The rules, adopted last week, would also ban so-called side letters, or agreements between a fund and specific investors that give them preferential treatment, unless those arrangements are made available to all investors.

Read more: SEC votes to require private equity and hedge funds to disclose performance and fees

“The SEC has overstepped its statutory authority and core legislative mandate, leaving us no choice but to litigate,” said Bryan Corbett, president and CEO of the Managed Funds Association, one of the litigants in the suit.

“The Private Fund Adviser rule will harm investors, fund managers, and markets by increasing costs, undermining competition, and reducing investment opportunities for pensions, foundations, and endowments,” he added.

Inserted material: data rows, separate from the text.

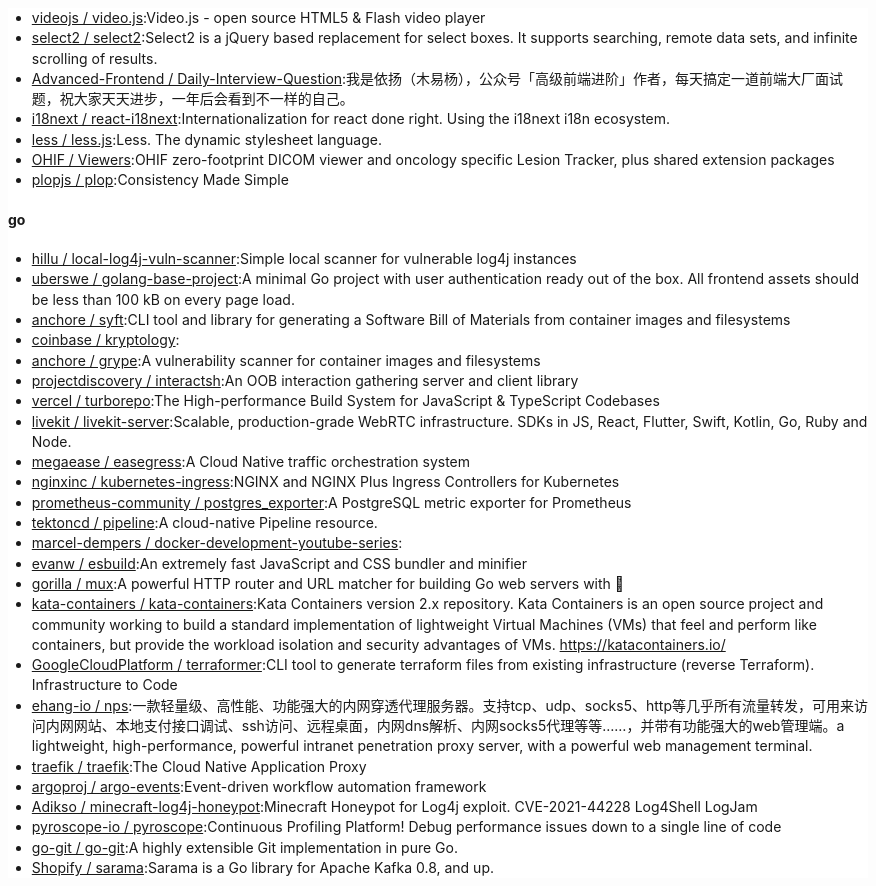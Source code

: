 * [videojs / video.js](https://github.com/videojs/video.js):Video.js - open source HTML5 & Flash video player
* [select2 / select2](https://github.com/select2/select2):Select2 is a jQuery based replacement for select boxes. It supports searching, remote data sets, and infinite scrolling of results.
* [Advanced-Frontend / Daily-Interview-Question](https://github.com/Advanced-Frontend/Daily-Interview-Question):我是依扬（木易杨），公众号「高级前端进阶」作者，每天搞定一道前端大厂面试题，祝大家天天进步，一年后会看到不一样的自己。
* [i18next / react-i18next](https://github.com/i18next/react-i18next):Internationalization for react done right. Using the i18next i18n ecosystem.
* [less / less.js](https://github.com/less/less.js):Less. The dynamic stylesheet language.
* [OHIF / Viewers](https://github.com/OHIF/Viewers):OHIF zero-footprint DICOM viewer and oncology specific Lesion Tracker, plus shared extension packages
* [plopjs / plop](https://github.com/plopjs/plop):Consistency Made Simple

#### go
* [hillu / local-log4j-vuln-scanner](https://github.com/hillu/local-log4j-vuln-scanner):Simple local scanner for vulnerable log4j instances
* [uberswe / golang-base-project](https://github.com/uberswe/golang-base-project):A minimal Go project with user authentication ready out of the box. All frontend assets should be less than 100 kB on every page load.
* [anchore / syft](https://github.com/anchore/syft):CLI tool and library for generating a Software Bill of Materials from container images and filesystems
* [coinbase / kryptology](https://github.com/coinbase/kryptology):
* [anchore / grype](https://github.com/anchore/grype):A vulnerability scanner for container images and filesystems
* [projectdiscovery / interactsh](https://github.com/projectdiscovery/interactsh):An OOB interaction gathering server and client library
* [vercel / turborepo](https://github.com/vercel/turborepo):The High-performance Build System for JavaScript & TypeScript Codebases
* [livekit / livekit-server](https://github.com/livekit/livekit-server):Scalable, production-grade WebRTC infrastructure. SDKs in JS, React, Flutter, Swift, Kotlin, Go, Ruby and Node.
* [megaease / easegress](https://github.com/megaease/easegress):A Cloud Native traffic orchestration system
* [nginxinc / kubernetes-ingress](https://github.com/nginxinc/kubernetes-ingress):NGINX and NGINX Plus Ingress Controllers for Kubernetes
* [prometheus-community / postgres_exporter](https://github.com/prometheus-community/postgres_exporter):A PostgreSQL metric exporter for Prometheus
* [tektoncd / pipeline](https://github.com/tektoncd/pipeline):A cloud-native Pipeline resource.
* [marcel-dempers / docker-development-youtube-series](https://github.com/marcel-dempers/docker-development-youtube-series):
* [evanw / esbuild](https://github.com/evanw/esbuild):An extremely fast JavaScript and CSS bundler and minifier
* [gorilla / mux](https://github.com/gorilla/mux):A powerful HTTP router and URL matcher for building Go web servers with 🦍
* [kata-containers / kata-containers](https://github.com/kata-containers/kata-containers):Kata Containers version 2.x repository. Kata Containers is an open source project and community working to build a standard implementation of lightweight Virtual Machines (VMs) that feel and perform like containers, but provide the workload isolation and security advantages of VMs. https://katacontainers.io/
* [GoogleCloudPlatform / terraformer](https://github.com/GoogleCloudPlatform/terraformer):CLI tool to generate terraform files from existing infrastructure (reverse Terraform). Infrastructure to Code
* [ehang-io / nps](https://github.com/ehang-io/nps):一款轻量级、高性能、功能强大的内网穿透代理服务器。支持tcp、udp、socks5、http等几乎所有流量转发，可用来访问内网网站、本地支付接口调试、ssh访问、远程桌面，内网dns解析、内网socks5代理等等……，并带有功能强大的web管理端。a lightweight, high-performance, powerful intranet penetration proxy server, with a powerful web management terminal.
* [traefik / traefik](https://github.com/traefik/traefik):The Cloud Native Application Proxy
* [argoproj / argo-events](https://github.com/argoproj/argo-events):Event-driven workflow automation framework
* [Adikso / minecraft-log4j-honeypot](https://github.com/Adikso/minecraft-log4j-honeypot):Minecraft Honeypot for Log4j exploit. CVE-2021-44228 Log4Shell LogJam
* [pyroscope-io / pyroscope](https://github.com/pyroscope-io/pyroscope):Continuous Profiling Platform! Debug performance issues down to a single line of code
* [go-git / go-git](https://github.com/go-git/go-git):A highly extensible Git implementation in pure Go.
* [Shopify / sarama](https://github.com/Shopify/sarama):Sarama is a Go library for Apache Kafka 0.8, and up.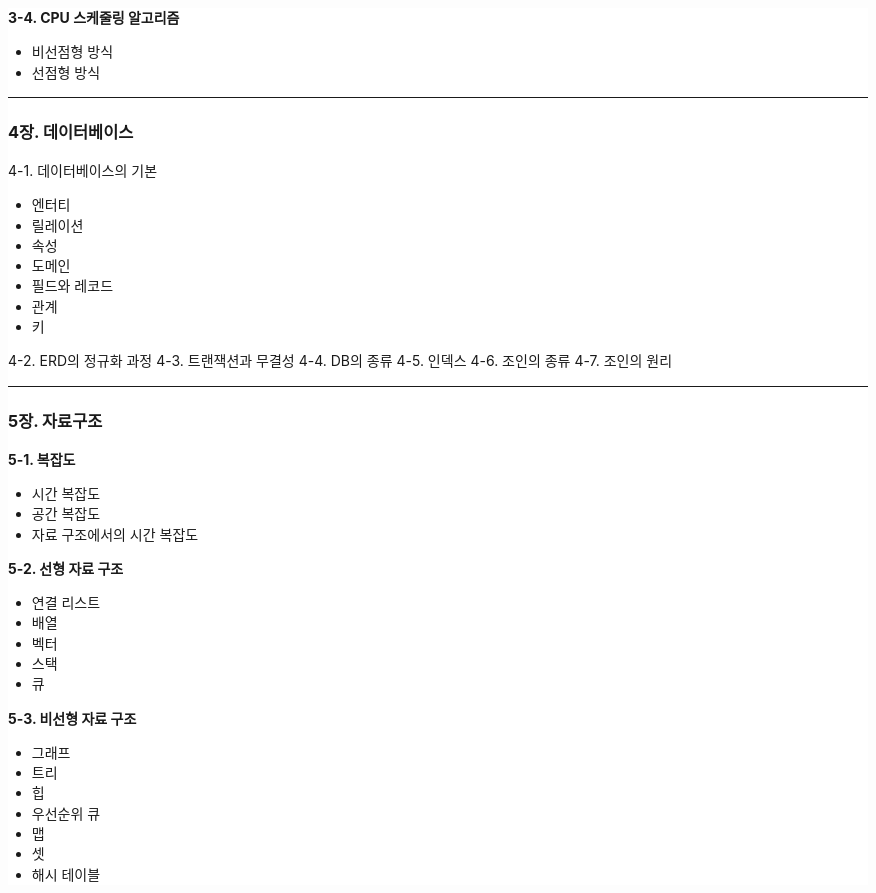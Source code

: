 **3-4. CPU 스케줄링 알고리즘**
- 비선점형 방식
- 선점형 방식

---
### 4장. 데이터베이스

4-1. 데이터베이스의 기본
- 엔터티
- 릴레이션
- 속성
- 도메인
- 필드와 레코드
- 관계
- 키

4-2. ERD의 정규화 과정
4-3. 트랜잭션과 무결성
4-4. DB의 종류
4-5. 인덱스
4-6. 조인의 종류
4-7. 조인의 원리

---
### 5장. 자료구조

**5-1. 복잡도**
- 시간 복잡도
- 공간 복잡도
- 자료 구조에서의 시간 복잡도

**5-2. 선형 자료 구조**
- 연결 리스트
- 배열
- 벡터
- 스택
- 큐

**5-3. 비선형 자료 구조**
- 그래프
- 트리
- 힙
- 우선순위 큐
- 맵
- 셋
- 해시 테이블
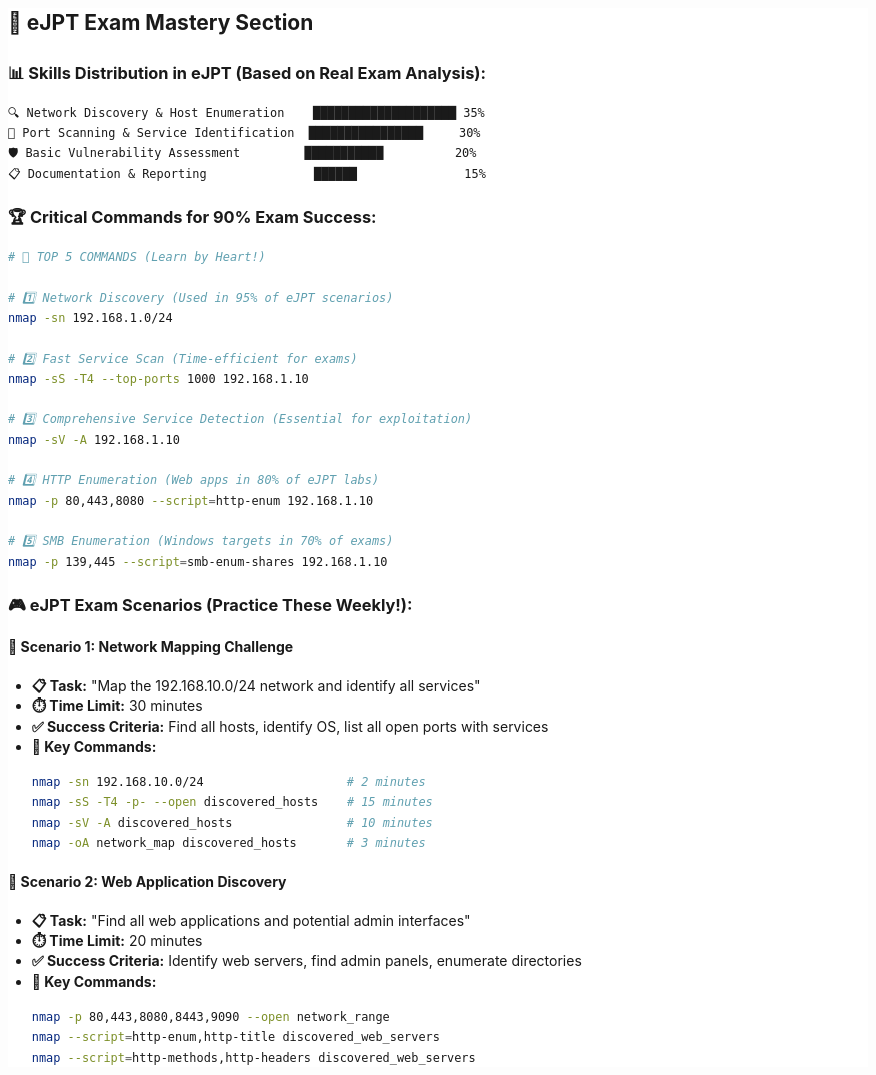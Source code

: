 
## 🎯 eJPT Exam Mastery Section

### 📊 Skills Distribution in eJPT (Based on Real Exam Analysis):
```
🔍 Network Discovery & Host Enumeration    ████████████████████ 35%
🚪 Port Scanning & Service Identification  ████████████████     30% 
🛡️ Basic Vulnerability Assessment         ███████████          20%
📋 Documentation & Reporting               ██████               15%
```

### 🏆 Critical Commands for 90% Exam Success:
```bash
# 🥇 TOP 5 COMMANDS (Learn by Heart!)

# 1️⃣ Network Discovery (Used in 95% of eJPT scenarios)
nmap -sn 192.168.1.0/24

# 2️⃣ Fast Service Scan (Time-efficient for exams)  
nmap -sS -T4 --top-ports 1000 192.168.1.10

# 3️⃣ Comprehensive Service Detection (Essential for exploitation)
nmap -sV -A 192.168.1.10

# 4️⃣ HTTP Enumeration (Web apps in 80% of eJPT labs)
nmap -p 80,443,8080 --script=http-enum 192.168.1.10

# 5️⃣ SMB Enumeration (Windows targets in 70% of exams)
nmap -p 139,445 --script=smb-enum-shares 192.168.1.10
```

### 🎮 eJPT Exam Scenarios (Practice These Weekly!):

#### 🏅 Scenario 1: Network Mapping Challenge
- **📋 Task:** "Map the 192.168.10.0/24 network and identify all services"
- **⏱️ Time Limit:** 30 minutes
- **✅ Success Criteria:** Find all hosts, identify OS, list all open ports with services
- **🔑 Key Commands:** 
  ```bash
  nmap -sn 192.168.10.0/24                    # 2 minutes
  nmap -sS -T4 -p- --open discovered_hosts    # 15 minutes
  nmap -sV -A discovered_hosts                # 10 minutes  
  nmap -oA network_map discovered_hosts       # 3 minutes
  ```

#### 🏅 Scenario 2: Web Application Discovery  
- **📋 Task:** "Find all web applications and potential admin interfaces"
- **⏱️ Time Limit:** 20 minutes
- **✅ Success Criteria:** Identify web servers, find admin panels, enumerate directories
- **🔑 Key Commands:**
  ```bash
  nmap -p 80,443,8080,8443,9090 --open network_range
  nmap --script=http-enum,http-title discovered_web_servers
  nmap --script=http-methods,http-headers discovered_web_servers
  ```
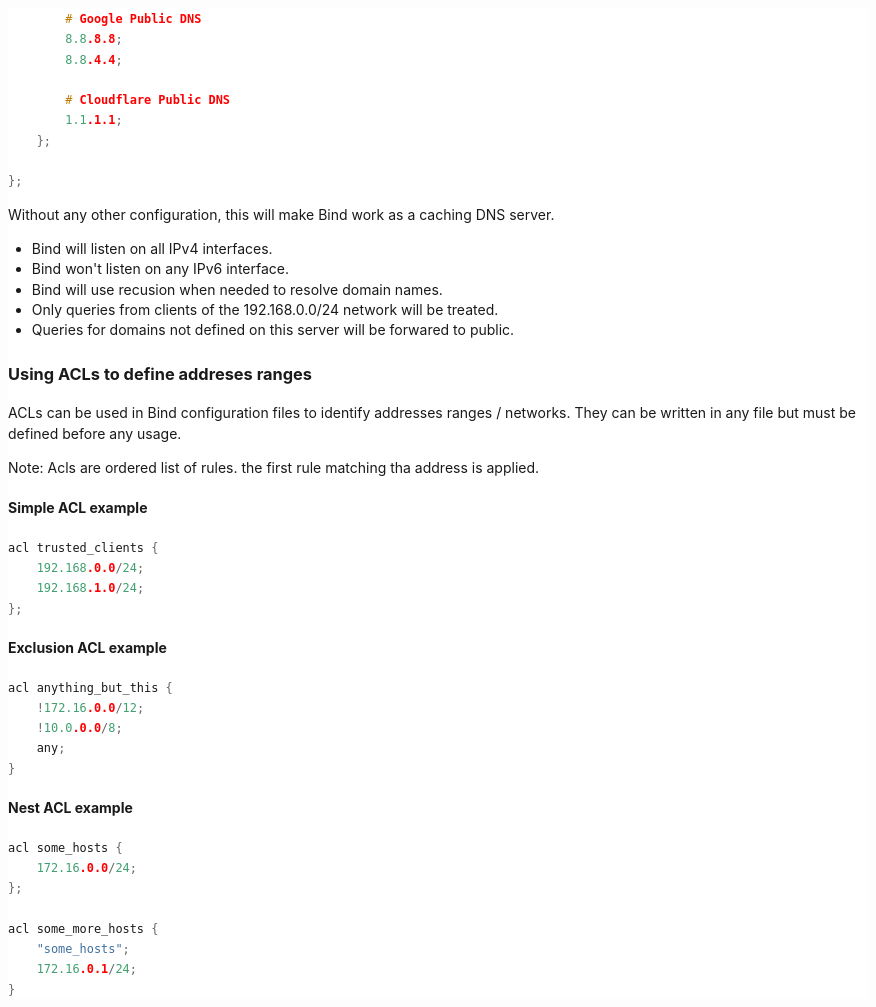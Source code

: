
 ```c
        # Google Public DNS
        8.8.8.8;
        8.8.4.4;

        # Cloudflare Public DNS
        1.1.1.1;
    };

};
```

Without any other configuration, this will make Bind work as a caching DNS server.
- Bind will listen on all IPv4 interfaces.
- Bind won't listen on any IPv6 interface.
- Bind will use recusion when needed to resolve domain names.
- Only queries from clients of the 192.168.0.0/24 network will be treated.
- Queries for domains not defined on this server will be forwared to public.

### Using ACLs to define addreses ranges
ACLs can be used in Bind configuration files to identify addresses ranges / networks. They can be written in any file but must be defined before any usage.  

Note: Acls are ordered list of rules. the first rule matching tha address is applied.

#### Simple ACL example
```c
acl trusted_clients {
    192.168.0.0/24;
    192.168.1.0/24;
};
```
#### Exclusion ACL example
```c
acl anything_but_this {
    !172.16.0.0/12;
    !10.0.0.0/8;
    any;
}
```

#### Nest ACL example
```c
acl some_hosts {
    172.16.0.0/24;
};

acl some_more_hosts {
    "some_hosts";
    172.16.0.1/24;
}
```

The MFA was joined by several other industry groups in filing the lawsuit, including  the National Association of Private Fund Managers, National Venture Capital Association, American Investment Council,  Alternative Investment Management Association and the Loan Syndications & Trading Association.

An SEC spokesperson told MarketWatch that “the Commission undertakes rulemaking consistent with its authorities and laws governing the administrative process, and we will vigorously defend the challenged rule in court.”

SEC Chair Gary Gensler argued in recent speeches and statements that the new rules are necessary to protect investors, including the pension funds and endowments that have increasingly turned to alternative investments in recent years to boost returns.

He said in a May speech that private funds are of growing importance to the U.S. economy, noting that advisers report that they now manage $25 trillion in assets — up from $1 trillion in 1998 — surpassing the size of the U.S. banking sector.

“The private fund industry plays an important role in each sector of the capital markets,” he said.

“It also plays an important role for investors, such as retirement funds and endowments,” he added. “Standing behind those entities are a diverse array of teachers, firefighters, municipal workers, students, and professors.”